Il est midy, je ne sais si ma Lettre partira aujourd'hui. Je me hâte toujours de vous dire que Dupuits a lu la facétie, qu'elle n'est point de moi, qu'elle est de Des Mahis que vous avez connu. Le sujet m'en a paru si intéressant et si conforme à ce qui se passe aujourd'hui dans une partie de l'Europe, que je crains beaucoup que la pièce ne soit pas jouée, surtout si elle passe pour être d'un autre que de Des Mahis. Il faut que tout ce qui est à Hornoy s'en amuse; mais il faut garder le plus profond secret. Le moindre soupçon sur moi ferait naître mille allusions auxquelles je suis sûr que l'auteur n'a jamais pensé. Ce qui serait innocent pour Des Mahis pourait me rendre très coupable, tant la calomnie est aveugle. Jurez moi donc un secret éternel tous tant que vous êtes. Cette lettre est pour vous tous que j'embrasse bien tendrement.
Je ne sais si les habitans d'Hornoy ont reçu un petit écrit traduit de l'italien concernant les droits du Pape sur le roiaume de Naples, sur les états du Duc de Parme, et sur quelques autres principautés. L'ouvrage m'a paru curieux et instructif. La pièce de Des Mahis le serait bien d'avantage.

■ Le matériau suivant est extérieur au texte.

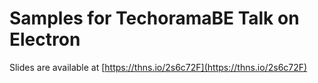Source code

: # Samples for TechoramaBE Talk on Electron

Slides are available at [https://thns.io/2s6c72F](https://thns.io/2s6c72F)


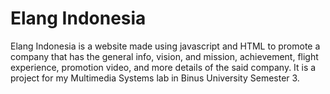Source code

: # Elang Indonesia

Elang Indonesia is a website made using javascript and HTML to promote a company that has the general info, vision, and mission, achievement, flight experience, promotion video, and more details of the said company. It is a project for my Multimedia Systems lab in Binus University Semester 3.
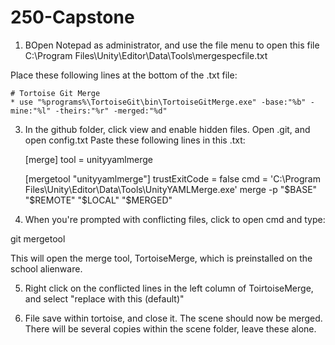 # 250-Capstone

1) BOpen Notepad as administrator, and use the file menu to open this file C:\Program Files\Unity\Editor\Data\Tools\mergespecfile.txt

Place these following lines at the bottom of the .txt file:

    # Tortoise Git Merge
    * use "%programs%\TortoiseGit\bin\TortoiseGitMerge.exe" -base:"%b" -mine:"%l" -theirs:"%r" -merged:"%d"

3) In the github folder, click view and enable hidden files. Open .git, and open config.txt Paste these following lines in this .txt:

    [merge]
    tool = unityyamlmerge

    [mergetool "unityyamlmerge"]
    trustExitCode = false
    cmd = 'C:\\Program Files\\Unity\\Editor\\Data\\Tools\\UnityYAMLMerge.exe' merge -p "$BASE" "$REMOTE" "$LOCAL" "$MERGED"

4) When you're prompted with conflicting files, click to open cmd and type:

git mergetool

This will open the merge tool, TortoiseMerge, which is preinstalled on the school alienware. 

5) Right click on the conflicted lines in the left column of ToirtoiseMerge, and select "replace with this (default)"

6) File save within tortoise, and close it. The scene should now be merged. There will be several copies within the scene folder, leave these alone.
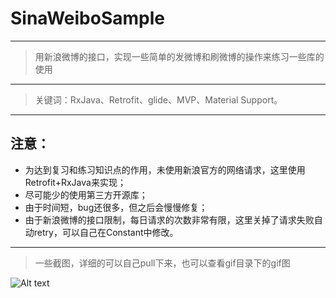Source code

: # SinaWeiboSample
---
> 用新浪微博的接口，实现一些简单的发微博和刷微博的操作来练习一些库的使用
---
> 关键词：RxJava、Retrofit、glide、MVP、Material Support。
---
## 注意：
- 为达到复习和练习知识点的作用，未使用新浪官方的网络请求，这里使用Retrofit+RxJava来实现；
- 尽可能少的使用第三方开源库；
- 由于时间短，bug还很多，但之后会慢慢修复；
- 由于新浪微博的接口限制，每日请求的次数非常有限，这里关掉了请求失败自动retry，可以自己在Constant中修改。
---
> 一些截图，详细的可以自己pull下来，也可以查看gif目录下的gif图

![Alt text](/blob/master/ScreenShot/S60927-13495513.jpg?raw=true "截图")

Monsieur, ou Madame Deflorian est prié ou priée de mander si on peut leur adresser des paquets par Mr De Courcelles. La voie de Mr De Chenevieres ne me parait pas fort sûre. Il m'a toujours paru qu'on ne respectait pas beaucoup ses paquets à la poste.
Je ne serai pas étonné si Tronchin se trompe sur D'Amilaville. Il avait condamné D'Aumart à mourir dans deux jours, et il y a neuf ans qu'il est en vie pour son malheur. Quand Tronchin se trompe il a la gloire de passer en celà tous ses confrères; personne ne fait de plus grandes enjambées que lui dans le chemin de l'erreur; quelquefois il rencontre juste, mais quand il se fourvoie il est à cent lieues.
Adieu mes chers habitans d'Hornoy, je vous embrasse à plus de cent lieues le plus tendrement du monde.